┌────────
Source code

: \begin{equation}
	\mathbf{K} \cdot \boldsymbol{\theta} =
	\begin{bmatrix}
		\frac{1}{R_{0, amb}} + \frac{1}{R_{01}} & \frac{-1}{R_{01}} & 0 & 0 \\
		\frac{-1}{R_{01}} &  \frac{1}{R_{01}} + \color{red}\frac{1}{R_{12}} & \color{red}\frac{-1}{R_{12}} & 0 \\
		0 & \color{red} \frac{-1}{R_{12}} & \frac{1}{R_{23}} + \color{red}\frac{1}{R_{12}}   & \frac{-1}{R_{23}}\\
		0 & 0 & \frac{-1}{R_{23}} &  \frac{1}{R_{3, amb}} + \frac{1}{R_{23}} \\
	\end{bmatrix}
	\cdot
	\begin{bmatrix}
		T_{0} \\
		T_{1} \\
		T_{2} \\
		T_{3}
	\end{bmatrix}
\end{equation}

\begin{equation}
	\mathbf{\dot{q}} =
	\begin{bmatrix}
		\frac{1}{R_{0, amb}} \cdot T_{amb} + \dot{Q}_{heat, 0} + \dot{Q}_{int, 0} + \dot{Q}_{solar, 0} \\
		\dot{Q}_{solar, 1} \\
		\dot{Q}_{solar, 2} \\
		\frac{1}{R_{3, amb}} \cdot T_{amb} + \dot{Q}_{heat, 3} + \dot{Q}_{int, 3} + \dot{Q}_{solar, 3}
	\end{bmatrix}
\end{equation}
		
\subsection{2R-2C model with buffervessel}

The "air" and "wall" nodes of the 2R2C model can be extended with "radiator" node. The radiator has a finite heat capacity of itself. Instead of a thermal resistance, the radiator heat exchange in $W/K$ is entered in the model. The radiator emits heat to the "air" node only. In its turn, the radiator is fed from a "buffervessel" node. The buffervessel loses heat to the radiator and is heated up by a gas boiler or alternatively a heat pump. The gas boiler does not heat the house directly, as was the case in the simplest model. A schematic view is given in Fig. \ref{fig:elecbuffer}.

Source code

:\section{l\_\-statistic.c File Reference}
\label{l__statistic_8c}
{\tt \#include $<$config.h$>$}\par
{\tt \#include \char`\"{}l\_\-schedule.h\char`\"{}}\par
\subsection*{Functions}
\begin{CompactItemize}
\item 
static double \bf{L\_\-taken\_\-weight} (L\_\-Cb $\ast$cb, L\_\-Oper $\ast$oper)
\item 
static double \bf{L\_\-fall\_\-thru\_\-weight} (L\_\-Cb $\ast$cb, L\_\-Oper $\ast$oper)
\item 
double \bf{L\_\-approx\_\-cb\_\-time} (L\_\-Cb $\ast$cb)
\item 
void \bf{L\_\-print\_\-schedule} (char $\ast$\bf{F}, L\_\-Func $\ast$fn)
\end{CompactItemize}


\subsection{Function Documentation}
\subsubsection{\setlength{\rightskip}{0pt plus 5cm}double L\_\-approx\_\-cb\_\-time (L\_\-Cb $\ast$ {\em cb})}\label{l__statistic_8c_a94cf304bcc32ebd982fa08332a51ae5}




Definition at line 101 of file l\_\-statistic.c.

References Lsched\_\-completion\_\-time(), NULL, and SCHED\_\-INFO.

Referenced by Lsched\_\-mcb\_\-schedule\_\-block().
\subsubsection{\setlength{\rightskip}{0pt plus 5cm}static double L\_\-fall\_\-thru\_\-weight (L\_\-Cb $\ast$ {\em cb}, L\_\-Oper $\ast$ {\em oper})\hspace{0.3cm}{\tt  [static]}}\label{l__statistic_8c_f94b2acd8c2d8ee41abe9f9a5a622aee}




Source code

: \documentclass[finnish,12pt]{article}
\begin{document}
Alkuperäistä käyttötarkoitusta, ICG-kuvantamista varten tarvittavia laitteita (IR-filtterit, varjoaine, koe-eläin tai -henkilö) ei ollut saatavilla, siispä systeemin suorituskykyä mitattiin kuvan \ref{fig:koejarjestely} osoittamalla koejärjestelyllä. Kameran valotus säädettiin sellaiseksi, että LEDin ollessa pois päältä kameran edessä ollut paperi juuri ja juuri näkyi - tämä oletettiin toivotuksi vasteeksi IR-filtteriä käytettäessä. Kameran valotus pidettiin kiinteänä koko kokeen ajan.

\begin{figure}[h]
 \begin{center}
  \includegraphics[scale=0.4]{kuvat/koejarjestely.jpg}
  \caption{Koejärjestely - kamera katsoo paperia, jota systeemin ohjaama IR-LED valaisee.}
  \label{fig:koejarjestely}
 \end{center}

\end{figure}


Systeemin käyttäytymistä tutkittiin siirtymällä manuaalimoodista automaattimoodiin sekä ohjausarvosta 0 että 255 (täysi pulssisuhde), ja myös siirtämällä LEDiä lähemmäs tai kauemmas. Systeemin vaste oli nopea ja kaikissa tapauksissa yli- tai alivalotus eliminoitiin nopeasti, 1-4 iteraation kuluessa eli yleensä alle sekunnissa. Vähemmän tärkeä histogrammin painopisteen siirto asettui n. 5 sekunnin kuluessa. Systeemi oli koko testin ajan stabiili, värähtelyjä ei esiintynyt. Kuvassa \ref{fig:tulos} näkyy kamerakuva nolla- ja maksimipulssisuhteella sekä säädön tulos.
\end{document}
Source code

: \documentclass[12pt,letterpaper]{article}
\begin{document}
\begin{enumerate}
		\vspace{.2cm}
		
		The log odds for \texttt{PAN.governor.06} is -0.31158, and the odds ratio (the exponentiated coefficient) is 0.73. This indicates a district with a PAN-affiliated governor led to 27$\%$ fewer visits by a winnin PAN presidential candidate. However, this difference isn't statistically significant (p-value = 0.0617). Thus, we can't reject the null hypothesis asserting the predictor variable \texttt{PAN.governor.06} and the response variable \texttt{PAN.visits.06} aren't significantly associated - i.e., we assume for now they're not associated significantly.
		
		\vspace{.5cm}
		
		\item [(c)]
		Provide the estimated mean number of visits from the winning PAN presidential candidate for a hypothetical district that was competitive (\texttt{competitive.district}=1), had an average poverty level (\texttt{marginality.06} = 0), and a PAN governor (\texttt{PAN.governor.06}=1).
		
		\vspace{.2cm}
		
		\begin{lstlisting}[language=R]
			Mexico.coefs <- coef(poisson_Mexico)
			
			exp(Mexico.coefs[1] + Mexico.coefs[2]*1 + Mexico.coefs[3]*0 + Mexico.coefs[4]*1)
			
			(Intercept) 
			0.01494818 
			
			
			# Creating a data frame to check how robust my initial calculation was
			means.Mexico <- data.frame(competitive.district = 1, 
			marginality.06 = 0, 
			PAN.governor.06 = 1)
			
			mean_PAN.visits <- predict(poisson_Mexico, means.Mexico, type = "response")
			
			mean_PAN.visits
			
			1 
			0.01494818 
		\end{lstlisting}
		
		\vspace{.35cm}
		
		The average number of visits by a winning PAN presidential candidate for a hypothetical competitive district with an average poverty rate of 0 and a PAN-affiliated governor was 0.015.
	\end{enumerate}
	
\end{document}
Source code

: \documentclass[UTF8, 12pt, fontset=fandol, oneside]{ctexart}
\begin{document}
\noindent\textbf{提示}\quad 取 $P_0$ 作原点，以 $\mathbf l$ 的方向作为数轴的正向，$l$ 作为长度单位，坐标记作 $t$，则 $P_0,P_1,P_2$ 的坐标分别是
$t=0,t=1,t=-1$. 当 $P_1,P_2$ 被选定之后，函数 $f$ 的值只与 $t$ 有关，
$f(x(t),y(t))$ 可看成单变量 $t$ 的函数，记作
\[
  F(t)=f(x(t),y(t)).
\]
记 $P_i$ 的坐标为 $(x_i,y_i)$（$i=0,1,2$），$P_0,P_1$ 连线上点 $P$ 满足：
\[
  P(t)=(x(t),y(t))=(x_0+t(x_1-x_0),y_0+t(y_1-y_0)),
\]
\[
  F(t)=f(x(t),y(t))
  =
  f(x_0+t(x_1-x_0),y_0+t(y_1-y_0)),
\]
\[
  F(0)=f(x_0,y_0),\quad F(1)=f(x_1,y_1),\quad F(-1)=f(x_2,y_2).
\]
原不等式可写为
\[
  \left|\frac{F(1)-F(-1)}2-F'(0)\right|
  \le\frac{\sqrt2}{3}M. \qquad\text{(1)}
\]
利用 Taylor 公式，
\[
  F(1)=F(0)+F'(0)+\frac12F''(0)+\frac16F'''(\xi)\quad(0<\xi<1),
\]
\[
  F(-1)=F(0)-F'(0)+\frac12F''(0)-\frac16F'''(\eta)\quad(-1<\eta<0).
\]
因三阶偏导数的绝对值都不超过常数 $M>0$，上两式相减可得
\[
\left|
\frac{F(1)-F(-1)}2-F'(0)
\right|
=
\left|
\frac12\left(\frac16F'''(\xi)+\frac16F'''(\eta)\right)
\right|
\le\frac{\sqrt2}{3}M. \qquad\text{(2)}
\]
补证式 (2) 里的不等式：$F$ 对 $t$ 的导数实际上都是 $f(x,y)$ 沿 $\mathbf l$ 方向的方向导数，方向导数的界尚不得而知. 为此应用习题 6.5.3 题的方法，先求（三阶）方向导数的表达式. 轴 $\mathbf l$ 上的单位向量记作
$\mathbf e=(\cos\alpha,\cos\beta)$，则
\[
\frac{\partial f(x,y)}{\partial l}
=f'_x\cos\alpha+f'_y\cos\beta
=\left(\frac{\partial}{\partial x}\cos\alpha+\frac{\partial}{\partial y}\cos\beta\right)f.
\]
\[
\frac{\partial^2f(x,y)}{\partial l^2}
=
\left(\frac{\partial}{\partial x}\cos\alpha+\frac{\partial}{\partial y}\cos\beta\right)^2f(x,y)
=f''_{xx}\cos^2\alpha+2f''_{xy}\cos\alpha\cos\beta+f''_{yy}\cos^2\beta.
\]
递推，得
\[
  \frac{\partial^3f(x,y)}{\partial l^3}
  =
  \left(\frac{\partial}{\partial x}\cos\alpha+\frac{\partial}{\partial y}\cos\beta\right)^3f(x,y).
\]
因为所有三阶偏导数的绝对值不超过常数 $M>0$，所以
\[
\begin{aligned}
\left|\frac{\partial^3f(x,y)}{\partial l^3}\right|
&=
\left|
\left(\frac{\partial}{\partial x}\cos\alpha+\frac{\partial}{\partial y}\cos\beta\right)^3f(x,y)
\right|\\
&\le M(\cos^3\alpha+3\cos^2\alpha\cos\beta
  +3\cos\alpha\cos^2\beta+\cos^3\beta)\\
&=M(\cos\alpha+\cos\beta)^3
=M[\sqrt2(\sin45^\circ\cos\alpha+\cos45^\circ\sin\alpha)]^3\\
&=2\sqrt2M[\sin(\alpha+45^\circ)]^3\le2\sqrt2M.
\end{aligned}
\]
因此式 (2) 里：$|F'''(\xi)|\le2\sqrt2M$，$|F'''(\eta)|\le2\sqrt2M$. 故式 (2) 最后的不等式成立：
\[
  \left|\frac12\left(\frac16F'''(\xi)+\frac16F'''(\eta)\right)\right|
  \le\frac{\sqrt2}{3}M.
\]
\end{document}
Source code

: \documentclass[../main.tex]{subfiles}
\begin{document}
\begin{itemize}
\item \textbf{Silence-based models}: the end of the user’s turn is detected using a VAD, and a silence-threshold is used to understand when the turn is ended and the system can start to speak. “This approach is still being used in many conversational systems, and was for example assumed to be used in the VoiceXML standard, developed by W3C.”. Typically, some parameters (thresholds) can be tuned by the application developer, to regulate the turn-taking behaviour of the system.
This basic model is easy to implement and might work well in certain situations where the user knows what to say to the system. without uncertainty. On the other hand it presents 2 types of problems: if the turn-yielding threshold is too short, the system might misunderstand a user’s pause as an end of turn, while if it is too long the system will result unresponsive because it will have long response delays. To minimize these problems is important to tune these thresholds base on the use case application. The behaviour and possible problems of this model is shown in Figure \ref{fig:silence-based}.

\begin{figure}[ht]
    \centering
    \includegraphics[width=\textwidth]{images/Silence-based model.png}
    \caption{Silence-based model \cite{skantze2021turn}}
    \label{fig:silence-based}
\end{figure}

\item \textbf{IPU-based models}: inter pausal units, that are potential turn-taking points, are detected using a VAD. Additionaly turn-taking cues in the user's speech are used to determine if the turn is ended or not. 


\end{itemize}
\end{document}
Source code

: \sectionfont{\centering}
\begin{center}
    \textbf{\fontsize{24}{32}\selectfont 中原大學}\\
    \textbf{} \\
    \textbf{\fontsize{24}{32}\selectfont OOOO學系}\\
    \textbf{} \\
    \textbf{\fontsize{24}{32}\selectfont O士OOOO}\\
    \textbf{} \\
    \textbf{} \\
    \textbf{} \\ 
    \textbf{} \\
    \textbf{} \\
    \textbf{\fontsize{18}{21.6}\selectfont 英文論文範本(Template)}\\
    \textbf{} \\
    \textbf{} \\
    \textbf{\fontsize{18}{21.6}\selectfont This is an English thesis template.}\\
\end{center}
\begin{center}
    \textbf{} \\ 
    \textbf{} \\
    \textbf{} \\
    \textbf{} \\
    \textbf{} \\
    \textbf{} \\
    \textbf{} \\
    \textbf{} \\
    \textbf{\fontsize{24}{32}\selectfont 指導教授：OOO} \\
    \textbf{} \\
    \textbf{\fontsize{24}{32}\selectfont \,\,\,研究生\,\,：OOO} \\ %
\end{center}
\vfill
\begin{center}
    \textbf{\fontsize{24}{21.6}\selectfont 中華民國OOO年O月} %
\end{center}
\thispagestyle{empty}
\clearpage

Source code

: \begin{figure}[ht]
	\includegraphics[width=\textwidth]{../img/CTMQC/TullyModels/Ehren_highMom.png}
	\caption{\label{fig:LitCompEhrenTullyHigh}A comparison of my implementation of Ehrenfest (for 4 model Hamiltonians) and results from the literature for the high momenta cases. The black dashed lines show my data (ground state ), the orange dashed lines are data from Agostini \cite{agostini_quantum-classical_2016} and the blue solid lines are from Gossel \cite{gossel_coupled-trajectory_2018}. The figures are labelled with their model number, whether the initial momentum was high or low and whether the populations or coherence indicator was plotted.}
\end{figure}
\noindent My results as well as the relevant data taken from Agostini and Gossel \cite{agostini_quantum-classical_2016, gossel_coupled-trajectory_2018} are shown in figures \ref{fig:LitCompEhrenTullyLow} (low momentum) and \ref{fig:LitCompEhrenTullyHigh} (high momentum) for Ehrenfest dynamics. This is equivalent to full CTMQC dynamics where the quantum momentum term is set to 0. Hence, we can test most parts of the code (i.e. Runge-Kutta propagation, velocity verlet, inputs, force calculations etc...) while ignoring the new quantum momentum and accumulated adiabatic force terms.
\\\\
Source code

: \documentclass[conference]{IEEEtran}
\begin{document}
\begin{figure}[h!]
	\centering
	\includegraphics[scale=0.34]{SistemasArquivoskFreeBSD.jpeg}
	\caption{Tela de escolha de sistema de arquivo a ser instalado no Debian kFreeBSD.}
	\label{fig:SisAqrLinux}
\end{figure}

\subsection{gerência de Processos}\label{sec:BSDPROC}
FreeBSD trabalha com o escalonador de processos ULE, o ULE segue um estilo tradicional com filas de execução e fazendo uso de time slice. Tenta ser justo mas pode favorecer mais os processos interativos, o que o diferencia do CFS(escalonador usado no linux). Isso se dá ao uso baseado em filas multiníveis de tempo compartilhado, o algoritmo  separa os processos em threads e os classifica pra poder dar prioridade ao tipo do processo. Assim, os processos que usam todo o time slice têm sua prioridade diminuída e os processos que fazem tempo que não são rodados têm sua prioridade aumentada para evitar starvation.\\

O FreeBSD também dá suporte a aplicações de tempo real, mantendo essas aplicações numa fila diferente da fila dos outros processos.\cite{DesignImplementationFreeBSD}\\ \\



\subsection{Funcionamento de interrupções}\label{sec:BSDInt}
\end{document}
└────────
● WHAT IS NEEDED: Where in the records does the string "qquad" appear? Copy every line that has it.

● EXERCISE RESPONSE:
  \le\frac{\sqrt2}{3}M. \qquad\text{(1)}
\le\frac{\sqrt2}{3}M. \qquad\text{(2)}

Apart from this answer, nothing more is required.